Mas, o magnetismo da tormenta danificou os equipamentos eletroeletrônicos da nave de pesca. Estou à deriva, sangrando. Se não for encontrada logo temo que meus pais terão que lançar as pétalas de parassóis no cosmo.


Conheça o autor


Fabiano Sorbara é artista plástico e digital, além de escritor. Suas obras são inspiradas no abstracionismo e no surrealismo. Já seus escritos pairam entre a comédia e o realismo mágico. Participou de algumas antologias, incluindo “Ninguém é feliz no Natal'', da Fa Editorial, e da newsletter Pulpa, da Editora Escambau. Teve, também, destaque com alguns prêmios na categoria microconto.




Fabiano, além de escritor, você é artista. Você diria que suas artes dialogam com sua escrita?

É uma história longa, mas resumindo: a pintura em tela deu um rumo para a minha vida. Comecei a pintar quadros aos 29 anos, e descobri um universo mágico. Com o tempo migrei para a arte digital, tenho explorado obras abstratas e colagens digitais com foco no surrealismo.

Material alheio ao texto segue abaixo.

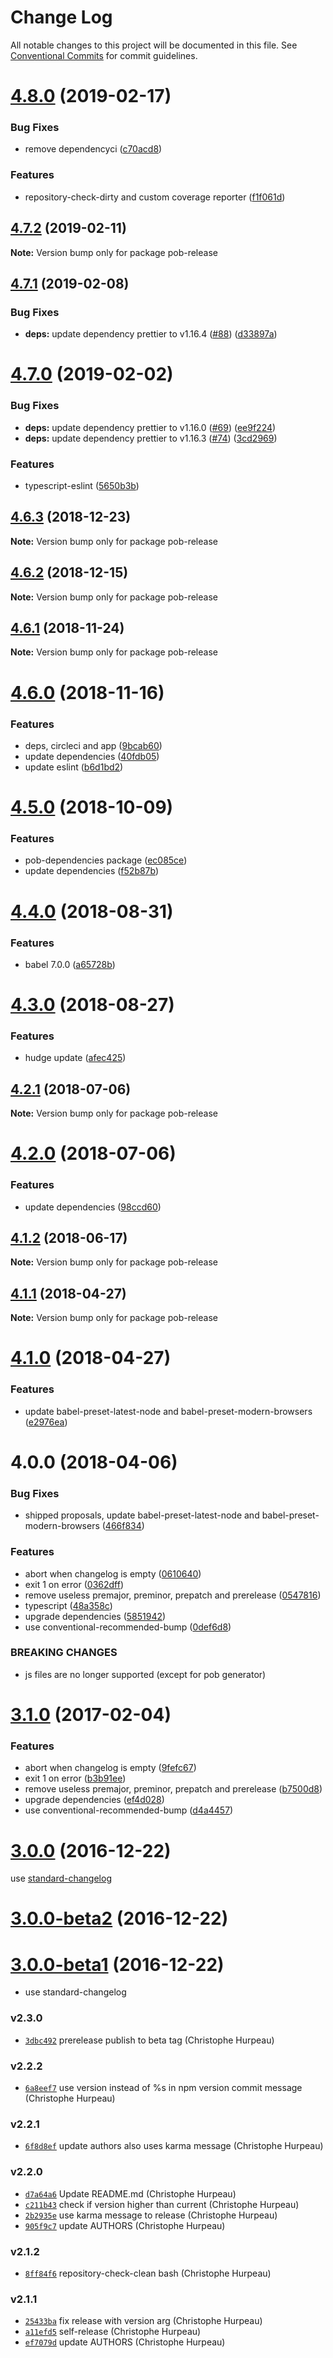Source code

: # Change Log

All notable changes to this project will be documented in this file.
See [Conventional Commits](https://conventionalcommits.org) for commit guidelines.

# [4.8.0](https://github.com/christophehurpeau/pob/compare/pob-release@4.7.2...pob-release@4.8.0) (2019-02-17)


### Bug Fixes

* remove dependencyci ([c70acd8](https://github.com/christophehurpeau/pob/commit/c70acd8))


### Features

* repository-check-dirty and custom coverage reporter ([f1f061d](https://github.com/christophehurpeau/pob/commit/f1f061d))





## [4.7.2](https://github.com/christophehurpeau/pob/compare/pob-release@4.7.1...pob-release@4.7.2) (2019-02-11)

**Note:** Version bump only for package pob-release





## [4.7.1](https://github.com/christophehurpeau/pob/compare/pob-release@4.7.0...pob-release@4.7.1) (2019-02-08)


### Bug Fixes

* **deps:** update dependency prettier to v1.16.4 ([#88](https://github.com/christophehurpeau/pob/issues/88)) ([d33897a](https://github.com/christophehurpeau/pob/commit/d33897a))





# [4.7.0](https://github.com/christophehurpeau/pob/compare/pob-release@4.6.3...pob-release@4.7.0) (2019-02-02)


### Bug Fixes

* **deps:** update dependency prettier to v1.16.0 ([#69](https://github.com/christophehurpeau/pob/issues/69)) ([ee9f224](https://github.com/christophehurpeau/pob/commit/ee9f224))
* **deps:** update dependency prettier to v1.16.3 ([#74](https://github.com/christophehurpeau/pob/issues/74)) ([3cd2969](https://github.com/christophehurpeau/pob/commit/3cd2969))


### Features

* typescript-eslint ([5650b3b](https://github.com/christophehurpeau/pob/commit/5650b3b))





## [4.6.3](https://github.com/christophehurpeau/pob/compare/pob-release@4.6.2...pob-release@4.6.3) (2018-12-23)

**Note:** Version bump only for package pob-release





## [4.6.2](https://github.com/christophehurpeau/pob/compare/pob-release@4.6.1...pob-release@4.6.2) (2018-12-15)

**Note:** Version bump only for package pob-release





## [4.6.1](https://github.com/christophehurpeau/pob/compare/pob-release@4.6.0...pob-release@4.6.1) (2018-11-24)

**Note:** Version bump only for package pob-release





# [4.6.0](https://github.com/christophehurpeau/pob/compare/pob-release@4.5.0...pob-release@4.6.0) (2018-11-16)


### Features

* deps, circleci and app ([9bcab60](https://github.com/christophehurpeau/pob/commit/9bcab60))
* update dependencies ([40fdb05](https://github.com/christophehurpeau/pob/commit/40fdb05))
* update eslint ([b6d1bd2](https://github.com/christophehurpeau/pob/commit/b6d1bd2))





# [4.5.0](https://github.com/christophehurpeau/pob/compare/pob-release@4.4.0...pob-release@4.5.0) (2018-10-09)


### Features

* pob-dependencies package ([ec085ce](https://github.com/christophehurpeau/pob/commit/ec085ce))
* update dependencies ([f52b87b](https://github.com/christophehurpeau/pob/commit/f52b87b))





<a name="4.4.0"></a>
# [4.4.0](https://github.com/christophehurpeau/pob/compare/pob-release@4.3.0...pob-release@4.4.0) (2018-08-31)


### Features

* babel 7.0.0 ([a65728b](https://github.com/christophehurpeau/pob/commit/a65728b))





<a name="4.3.0"></a>
# [4.3.0](https://github.com/christophehurpeau/pob/compare/pob-release@4.2.1...pob-release@4.3.0) (2018-08-27)


### Features

* hudge update ([afec425](https://github.com/christophehurpeau/pob/commit/afec425))





<a name="4.2.1"></a>
## [4.2.1](https://github.com/christophehurpeau/pob/compare/pob-release@4.2.0...pob-release@4.2.1) (2018-07-06)

**Note:** Version bump only for package pob-release





<a name="4.2.0"></a>
# [4.2.0](https://github.com/christophehurpeau/pob-release/compare/pob-release@4.1.2...pob-release@4.2.0) (2018-07-06)


### Features

* update dependencies ([98ccd60](https://github.com/christophehurpeau/pob-release/commit/98ccd60))





<a name="4.1.2"></a>
## [4.1.2](https://github.com/christophehurpeau/pob-release/compare/pob-release@4.1.1...pob-release@4.1.2) (2018-06-17)

**Note:** Version bump only for package pob-release





<a name="4.1.1"></a>
## [4.1.1](https://github.com/christophehurpeau/pob-release/compare/pob-release@4.1.0...pob-release@4.1.1) (2018-04-27)

**Note:** Version bump only for package pob-release





<a name="4.1.0"></a>
# [4.1.0](https://github.com/christophehurpeau/pob-release/compare/pob-release@4.0.0...pob-release@4.1.0) (2018-04-27)


### Features

* update babel-preset-latest-node and babel-preset-modern-browsers ([e2976ea](https://github.com/christophehurpeau/pob-release/commit/e2976ea))





<a name="4.0.0"></a>
# 4.0.0 (2018-04-06)


### Bug Fixes

* shipped proposals, update babel-preset-latest-node and babel-preset-modern-browsers ([466f834](https://github.com/christophehurpeau/pob-release/commit/466f834))


### Features

* abort when changelog is empty ([0610640](https://github.com/christophehurpeau/pob-release/commit/0610640))
* exit 1 on error ([0362dff](https://github.com/christophehurpeau/pob-release/commit/0362dff))
* remove useless premajor, preminor, prepatch and prerelease ([0547816](https://github.com/christophehurpeau/pob-release/commit/0547816))
* typescript ([48a358c](https://github.com/christophehurpeau/pob-release/commit/48a358c))
* upgrade dependencies ([5851942](https://github.com/christophehurpeau/pob-release/commit/5851942))
* use conventional-recommended-bump ([0def6d8](https://github.com/christophehurpeau/pob-release/commit/0def6d8))


### BREAKING CHANGES

* js files are no longer supported (except for pob generator)




<a name="3.1.0"></a>
# [3.1.0](https://github.com/christophehurpeau/pob-release/compare/v3.0.0...v3.1.0) (2017-02-04)


### Features

* abort when changelog is empty ([9fefc67](https://github.com/christophehurpeau/pob-release/commit/9fefc67))
* exit 1 on error ([b3b91ee](https://github.com/christophehurpeau/pob-release/commit/b3b91ee))
* remove useless premajor, preminor, prepatch and prerelease ([b7500d8](https://github.com/christophehurpeau/pob-release/commit/b7500d8))
* upgrade dependencies ([ef4d028](https://github.com/christophehurpeau/pob-release/commit/ef4d028))
* use conventional-recommended-bump ([d4a4457](https://github.com/christophehurpeau/pob-release/commit/d4a4457))


<a name="3.0.0"></a>
# [3.0.0](https://github.com/christophehurpeau/pob-release/compare/v2.3.0...v3.0.0) (2016-12-22)

use [standard-changelog](https://github.com/conventional-changelog/standard-changelog)


<a name="3.0.0-beta2"></a>
# [3.0.0-beta2](https://github.com/christophehurpeau/pob-release/compare/v3.0.0-beta1...v3.0.0-beta2) (2016-12-22)


<a name="3.0.0-beta1"></a>
# [3.0.0-beta1](https://github.com/christophehurpeau/pob-release/compare/v2.3.0...v3.0.0-beta1) (2016-12-22)

- use standard-changelog

### v2.3.0

- [`3dbc492`](https://github.com/christophehurpeau/pob-release/commit/3dbc492baf337c56dcb7aa1e072a82523f44abdf) prerelease publish to beta tag (Christophe Hurpeau)


### v2.2.2

- [`6a8eef7`](https://github.com/christophehurpeau/pob-release/commit/6a8eef783bb9f0c8eae504a13a3a751298d08152) use version instead of %s in npm version commit message (Christophe Hurpeau)

### v2.2.1

- [`6f8d8ef`](https://github.com/christophehurpeau/pob-release/commit/6f8d8ef719451e513b71256b4dd01025fbf0120d) update authors also uses karma message (Christophe Hurpeau)

### v2.2.0

- [`d7a64a6`](https://github.com/christophehurpeau/pob-release/commit/d7a64a697425ae3b24c35e83d7b0258786f00e86) Update README.md (Christophe Hurpeau)
- [`c211b43`](https://github.com/christophehurpeau/pob-release/commit/c211b4353bf26f87f21e237d1b9135837f3e8e16) check if version higher than current (Christophe Hurpeau)
- [`2b2935e`](https://github.com/christophehurpeau/pob-release/commit/2b2935e129f17d3c144af3fe0c31424dd9076be4) use karma message to release (Christophe Hurpeau)
- [`905f9c7`](https://github.com/christophehurpeau/pob-release/commit/905f9c7e824da5128b083b434336bcf5ffee4e0c) update AUTHORS (Christophe Hurpeau)

### v2.1.2

- [`8ff84f6`](https://github.com/christophehurpeau/pob-release/commit/8ff84f678ca536eaf96a382320a6be14602c83d8) repository-check-clean bash (Christophe Hurpeau)

### v2.1.1

- [`25433ba`](https://github.com/christophehurpeau/pob-release/commit/25433ba96657fca952d629d079e1d95424cc33d1) fix release with version arg (Christophe Hurpeau)
- [`a11efd5`](https://github.com/christophehurpeau/pob-release/commit/a11efd5f8f300bbc7feb433510c7f423b0da231b) self-release (Christophe Hurpeau)
- [`ef7079d`](https://github.com/christophehurpeau/pob-release/commit/ef7079d1839fed6c90510802de6b909c668fdfa1) update AUTHORS (Christophe Hurpeau)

Acredito que o diálogo entre as obras visuais e a escrita se dá com essa pegada surreal, principalmente nos contos, que se passam na cidadezinha de Santa Madalena Arrependida, provavelmente meu futuro primeiro livro.


Então conta pra gente sobre sua trajetória literária?

Bom, só me aproximei da literatura aos 36 anos. Parece estranho para quem hoje adora escrever, mas até essa idade eu não possuía o hábito da leitura e a prática da escrita. Lia pouquíssimo e não passava pela minha cabeça me tornar um escritor. Porém, isso mudou repentinamente numa manhã de junho de 2011, dia que perdi minha visão.


De repente eu estava cego e necessitava fazer uma cirurgia na cabeça para a retirada de um abcesso cerebral. Mesmo com o procedimento de urgência, era incerto se eu voltaria a enxergar.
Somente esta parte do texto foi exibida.